This step uses one parameter which we can customize at execution time (`processing_instance_type`), and again references outputs from other steps.

In [None]:
from sagemaker.processing import ProcessingInput, ProcessingOutput, ScriptProcessor
from sagemaker.workflow.steps import ProcessingStep
from sagemaker.workflow.properties import PropertyFile

# processing_instance_type parameter was already defined in stage 2 but it is reused here

script_eval = ScriptProcessor(
    image_uri=image_uri,
    command=["python3"],
    instance_type=processing_instance_type,  # (Pipeline parameter)
    instance_count=1,
    base_job_name=f"{base_job_prefix}/script-CustomerChurn-eval",
    sagemaker_session=pipeline_session,
    role=role,
)
evaluation_report = PropertyFile(
    name="EvaluationReport",
    output_name="evaluation",
    path="evaluation.json",
)
step_args = script_eval.run(
    inputs=[
        ProcessingInput(
            source=step_train.properties.ModelArtifacts.S3ModelArtifacts,
            destination="/opt/ml/processing/model",
        ),
        ProcessingInput(
            source=step_process.properties.ProcessingOutputConfig.Outputs["test"].S3Output.S3Uri,
            destination="/opt/ml/processing/test",
        ),
    ],
    outputs=[ ProcessingOutput(output_name="evaluation", source="/opt/ml/processing/evaluation"), ],
    code="./evaluate.py",
)

step_eval = ProcessingStep(
    name="CustomerChurnEval",
    step_args=step_args,
    property_files=[evaluation_report],
)


### 5. Register model step that will be conditionally executed

Pipelines allow us to have conditional steps, to register models into our registry and optionally to publish these to staging. A common usage is to check a minimum threshold (using F1 in our case) and only publish into our registry if it is higher than a given threshold (0.8 in our case). 

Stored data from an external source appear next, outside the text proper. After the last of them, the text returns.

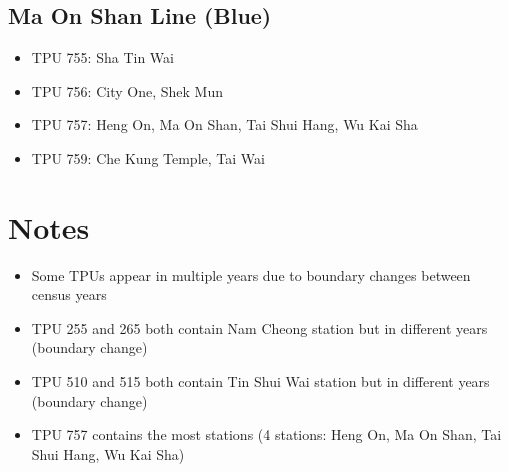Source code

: \documentclass{article}
\begin{document}
\subsection{Ma On Shan Line (Blue)}
\begin{itemize}
    \item TPU 755: Sha Tin Wai
    \item TPU 756: City One, Shek Mun
    \item TPU 757: Heng On, Ma On Shan, Tai Shui Hang, Wu Kai Sha
    \item TPU 759: Che Kung Temple, Tai Wai
\end{itemize}

\section{Notes}

\begin{itemize}
    \item Some TPUs appear in multiple years due to boundary changes between census years
    \item TPU 255 and 265 both contain Nam Cheong station but in different years (boundary change)
    \item TPU 510 and 515 both contain Tin Shui Wai station but in different years (boundary change)
    \item TPU 757 contains the most stations (4 stations: Heng On, Ma On Shan, Tai Shui Hang, Wu Kai Sha)
\end{itemize}
\end{document}
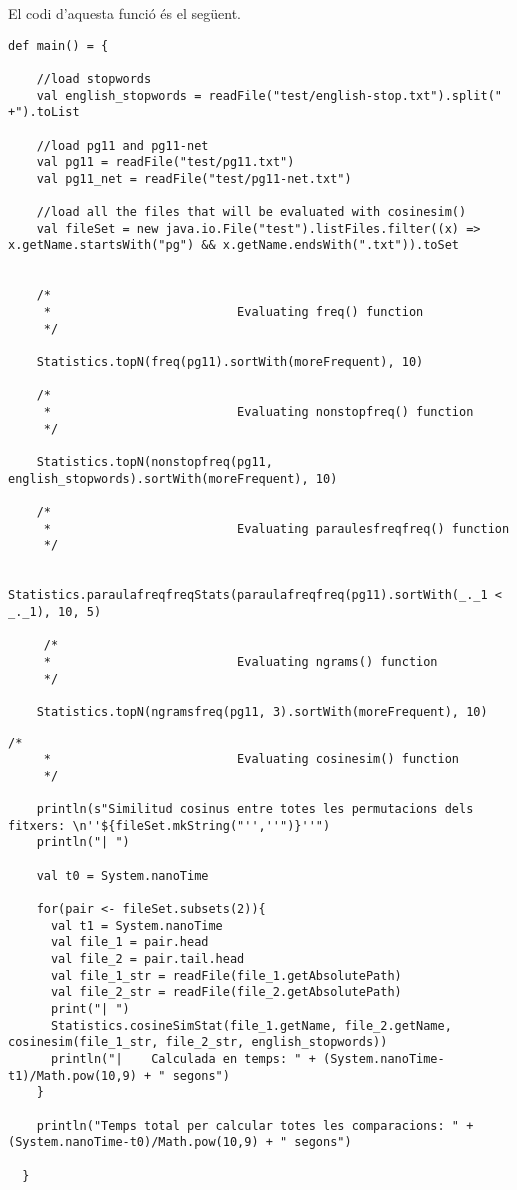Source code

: \documentclass{report}
\begin{document}
\newpage

El codi d'aquesta funció és el següent.

\begin{lstlisting}[style=scalaHighlight]
def main() = {

    //load stopwords
    val english_stopwords = readFile("test/english-stop.txt").split(" +").toList

    //load pg11 and pg11-net
    val pg11 = readFile("test/pg11.txt")
    val pg11_net = readFile("test/pg11-net.txt")

    //load all the files that will be evaluated with cosinesim()
    val fileSet = new java.io.File("test").listFiles.filter((x) => x.getName.startsWith("pg") && x.getName.endsWith(".txt")).toSet


    /*
     * 							Evaluating freq() function
     */

    Statistics.topN(freq(pg11).sortWith(moreFrequent), 10)

    /*
     * 							Evaluating nonstopfreq() function
     */

    Statistics.topN(nonstopfreq(pg11, english_stopwords).sortWith(moreFrequent), 10)

    /*
     * 							Evaluating paraulesfreqfreq() function
     */

    Statistics.paraulafreqfreqStats(paraulafreqfreq(pg11).sortWith(_._1 < _._1), 10, 5)

     /*
     * 							Evaluating ngrams() function
     */

    Statistics.topN(ngramsfreq(pg11, 3).sortWith(moreFrequent), 10)
\end{lstlisting}

\newpage

\begin{lstlisting}[style=scalaHighlight]
    /*
     * 							Evaluating cosinesim() function
     */

    println(s"Similitud cosinus entre totes les permutacions dels fitxers: \n''${fileSet.mkString("'',''")}''")
    println("| ")

    val t0 = System.nanoTime

    for(pair <- fileSet.subsets(2)){
      val t1 = System.nanoTime
      val file_1 = pair.head
      val file_2 = pair.tail.head
      val file_1_str = readFile(file_1.getAbsolutePath)
      val file_2_str = readFile(file_2.getAbsolutePath)
      print("| ")
      Statistics.cosineSimStat(file_1.getName, file_2.getName, cosinesim(file_1_str, file_2_str, english_stopwords))
      println("|	Calculada en temps: " + (System.nanoTime-t1)/Math.pow(10,9) + " segons")
    }

    println("Temps total per calcular totes les comparacions: " + (System.nanoTime-t0)/Math.pow(10,9) + " segons")

  }
\end{lstlisting}
\end{document}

This step uses one parameter which we can customize at execution time: 
`model_approval_status`

> ▶️ **Question:** *Which other variables could we add from this section as parameter for the pipeline?*

In [None]:
from sagemaker.workflow.step_collections import RegisterModel
from sagemaker.workflow.conditions import ConditionGreaterThanOrEqualTo
from sagemaker.workflow.condition_step import ConditionStep
from sagemaker.workflow.functions import JsonGet
from sagemaker.model_metrics import MetricsSource, ModelMetrics
from sagemaker import Model
from sagemaker.workflow.model_step import ModelStep

# Parameter for the model register stage
# (ModelApprovalStatus can be set to a default of "Approved" if you don't want manual approval)
model_approval_status = ParameterString( name="ModelApprovalStatus", default_value="PendingManualApproval",)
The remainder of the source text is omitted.